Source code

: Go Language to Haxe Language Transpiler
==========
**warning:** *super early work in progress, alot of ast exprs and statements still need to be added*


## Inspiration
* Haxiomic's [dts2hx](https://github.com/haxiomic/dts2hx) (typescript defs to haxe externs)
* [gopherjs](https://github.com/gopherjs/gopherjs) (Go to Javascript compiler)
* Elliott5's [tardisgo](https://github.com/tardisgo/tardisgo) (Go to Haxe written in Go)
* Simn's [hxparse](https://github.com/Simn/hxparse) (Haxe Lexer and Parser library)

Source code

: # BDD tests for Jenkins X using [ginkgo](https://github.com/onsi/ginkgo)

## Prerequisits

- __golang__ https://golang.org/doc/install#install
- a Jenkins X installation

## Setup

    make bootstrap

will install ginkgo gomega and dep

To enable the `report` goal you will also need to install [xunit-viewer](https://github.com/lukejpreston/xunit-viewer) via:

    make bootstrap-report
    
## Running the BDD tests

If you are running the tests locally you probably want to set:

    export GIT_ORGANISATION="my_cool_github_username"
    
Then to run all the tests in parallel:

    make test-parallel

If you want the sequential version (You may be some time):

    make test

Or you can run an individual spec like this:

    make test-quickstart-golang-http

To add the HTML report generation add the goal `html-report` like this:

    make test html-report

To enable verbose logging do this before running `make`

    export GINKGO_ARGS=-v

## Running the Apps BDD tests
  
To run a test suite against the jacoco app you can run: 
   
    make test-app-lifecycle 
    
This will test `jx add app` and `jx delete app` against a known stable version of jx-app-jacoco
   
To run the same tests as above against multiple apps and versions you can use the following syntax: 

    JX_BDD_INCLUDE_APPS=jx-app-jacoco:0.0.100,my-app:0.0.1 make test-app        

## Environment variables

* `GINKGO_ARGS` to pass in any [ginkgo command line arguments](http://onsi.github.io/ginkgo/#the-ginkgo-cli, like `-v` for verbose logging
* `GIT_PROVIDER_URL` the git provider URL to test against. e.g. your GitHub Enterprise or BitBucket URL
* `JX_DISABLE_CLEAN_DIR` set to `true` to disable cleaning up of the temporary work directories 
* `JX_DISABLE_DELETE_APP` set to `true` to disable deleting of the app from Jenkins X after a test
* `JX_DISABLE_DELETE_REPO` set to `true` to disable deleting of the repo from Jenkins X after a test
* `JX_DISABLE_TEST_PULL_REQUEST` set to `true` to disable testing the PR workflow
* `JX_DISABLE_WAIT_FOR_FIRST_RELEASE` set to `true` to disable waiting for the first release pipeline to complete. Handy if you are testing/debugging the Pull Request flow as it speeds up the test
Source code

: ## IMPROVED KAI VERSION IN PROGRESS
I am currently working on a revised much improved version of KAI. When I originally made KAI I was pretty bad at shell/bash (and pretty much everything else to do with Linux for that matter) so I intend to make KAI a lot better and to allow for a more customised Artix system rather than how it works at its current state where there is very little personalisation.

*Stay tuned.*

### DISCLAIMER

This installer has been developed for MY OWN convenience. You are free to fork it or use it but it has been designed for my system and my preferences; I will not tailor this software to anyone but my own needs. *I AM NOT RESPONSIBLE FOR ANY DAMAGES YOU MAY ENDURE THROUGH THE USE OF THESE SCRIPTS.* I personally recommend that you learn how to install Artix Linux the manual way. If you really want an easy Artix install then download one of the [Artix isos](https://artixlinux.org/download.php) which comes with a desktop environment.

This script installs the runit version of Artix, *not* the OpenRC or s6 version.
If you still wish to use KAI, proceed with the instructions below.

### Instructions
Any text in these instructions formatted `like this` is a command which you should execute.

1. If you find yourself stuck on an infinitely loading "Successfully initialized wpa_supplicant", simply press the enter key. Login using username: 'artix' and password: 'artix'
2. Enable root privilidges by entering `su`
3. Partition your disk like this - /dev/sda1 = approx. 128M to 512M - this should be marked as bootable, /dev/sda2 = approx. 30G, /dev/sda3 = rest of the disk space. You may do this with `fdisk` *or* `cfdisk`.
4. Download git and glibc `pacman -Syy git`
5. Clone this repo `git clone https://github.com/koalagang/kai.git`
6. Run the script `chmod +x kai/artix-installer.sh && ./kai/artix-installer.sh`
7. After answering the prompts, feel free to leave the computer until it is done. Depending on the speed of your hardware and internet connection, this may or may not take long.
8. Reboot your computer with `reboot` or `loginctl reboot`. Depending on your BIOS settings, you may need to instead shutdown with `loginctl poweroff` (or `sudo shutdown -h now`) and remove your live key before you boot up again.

+--

▶ [Exercise details]: In the data above, retype exactly and only the lines between the one holding "4. Download git" and the one holding "6. Run the script", inclusive.

▶ [Expected answer]:
4. Download git and glibc `pacman -Syy git`
5. Clone this repo `git clone https://github.com/koalagang/kai.git`
6. Run the script `chmod +x kai/artix-installer.sh && ./kai/artix-installer.sh`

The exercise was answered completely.